#### PROBLEM REQUIREMENTS
Retype exactly the lines that run from the start of the data to the line holding "The standalone version", including both, and only those.

#### GIVEN INFORMATION
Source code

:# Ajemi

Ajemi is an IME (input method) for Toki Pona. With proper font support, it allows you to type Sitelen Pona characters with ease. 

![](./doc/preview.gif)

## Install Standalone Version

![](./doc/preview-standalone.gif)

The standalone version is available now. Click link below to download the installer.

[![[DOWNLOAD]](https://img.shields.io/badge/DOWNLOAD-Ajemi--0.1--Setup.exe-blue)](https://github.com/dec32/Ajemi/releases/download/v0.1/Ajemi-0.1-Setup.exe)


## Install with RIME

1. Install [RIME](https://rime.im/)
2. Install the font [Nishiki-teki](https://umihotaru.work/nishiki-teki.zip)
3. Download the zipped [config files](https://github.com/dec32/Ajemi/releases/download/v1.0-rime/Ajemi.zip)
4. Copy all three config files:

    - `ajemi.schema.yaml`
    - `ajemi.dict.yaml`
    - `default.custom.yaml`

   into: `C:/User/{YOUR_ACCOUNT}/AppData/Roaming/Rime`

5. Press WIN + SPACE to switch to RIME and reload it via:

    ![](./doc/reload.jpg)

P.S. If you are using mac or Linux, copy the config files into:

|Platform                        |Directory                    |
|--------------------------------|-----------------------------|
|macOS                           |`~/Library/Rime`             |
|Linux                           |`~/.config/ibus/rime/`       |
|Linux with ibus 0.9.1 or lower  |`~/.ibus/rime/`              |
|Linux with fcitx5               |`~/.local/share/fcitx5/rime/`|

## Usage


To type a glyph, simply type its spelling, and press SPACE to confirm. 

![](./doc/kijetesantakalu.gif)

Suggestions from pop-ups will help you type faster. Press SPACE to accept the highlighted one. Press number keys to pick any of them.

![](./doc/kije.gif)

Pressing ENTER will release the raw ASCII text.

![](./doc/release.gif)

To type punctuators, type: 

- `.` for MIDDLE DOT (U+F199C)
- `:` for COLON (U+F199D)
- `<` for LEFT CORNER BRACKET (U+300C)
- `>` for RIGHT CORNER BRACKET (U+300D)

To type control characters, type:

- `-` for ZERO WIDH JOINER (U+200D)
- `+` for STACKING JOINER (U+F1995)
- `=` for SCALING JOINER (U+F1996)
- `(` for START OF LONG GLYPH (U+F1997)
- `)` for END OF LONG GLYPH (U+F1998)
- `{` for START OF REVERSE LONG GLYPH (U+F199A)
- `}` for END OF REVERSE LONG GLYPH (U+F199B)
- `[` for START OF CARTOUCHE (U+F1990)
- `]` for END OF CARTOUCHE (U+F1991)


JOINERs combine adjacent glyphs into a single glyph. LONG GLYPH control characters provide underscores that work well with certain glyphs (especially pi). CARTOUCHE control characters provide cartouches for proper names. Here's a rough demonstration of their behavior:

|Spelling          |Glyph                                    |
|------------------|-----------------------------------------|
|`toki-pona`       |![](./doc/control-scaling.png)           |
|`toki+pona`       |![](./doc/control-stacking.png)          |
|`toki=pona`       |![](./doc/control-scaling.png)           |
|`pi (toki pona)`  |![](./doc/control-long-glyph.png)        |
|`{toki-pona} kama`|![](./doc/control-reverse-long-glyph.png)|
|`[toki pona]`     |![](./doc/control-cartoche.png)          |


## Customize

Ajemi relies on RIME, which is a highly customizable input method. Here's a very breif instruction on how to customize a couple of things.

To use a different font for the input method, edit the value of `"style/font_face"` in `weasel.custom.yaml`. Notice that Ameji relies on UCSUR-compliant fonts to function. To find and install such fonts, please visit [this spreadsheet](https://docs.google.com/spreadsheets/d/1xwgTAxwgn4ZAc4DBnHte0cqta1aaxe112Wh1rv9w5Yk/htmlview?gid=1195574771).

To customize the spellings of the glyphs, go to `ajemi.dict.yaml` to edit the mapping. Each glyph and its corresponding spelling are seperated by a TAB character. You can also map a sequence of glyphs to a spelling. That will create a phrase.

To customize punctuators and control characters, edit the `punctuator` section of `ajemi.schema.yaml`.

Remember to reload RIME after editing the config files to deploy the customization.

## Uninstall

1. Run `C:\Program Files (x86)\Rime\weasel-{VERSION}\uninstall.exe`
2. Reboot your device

#### YOUR SOLUTION
Source code

:# Ajemi

Ajemi is an IME (input method) for Toki Pona. With proper font support, it allows you to type Sitelen Pona characters with ease. 

![](./doc/preview.gif)

## Install Standalone Version

![](./doc/preview-standalone.gif)

The standalone version is available now. Click link below to download the installer.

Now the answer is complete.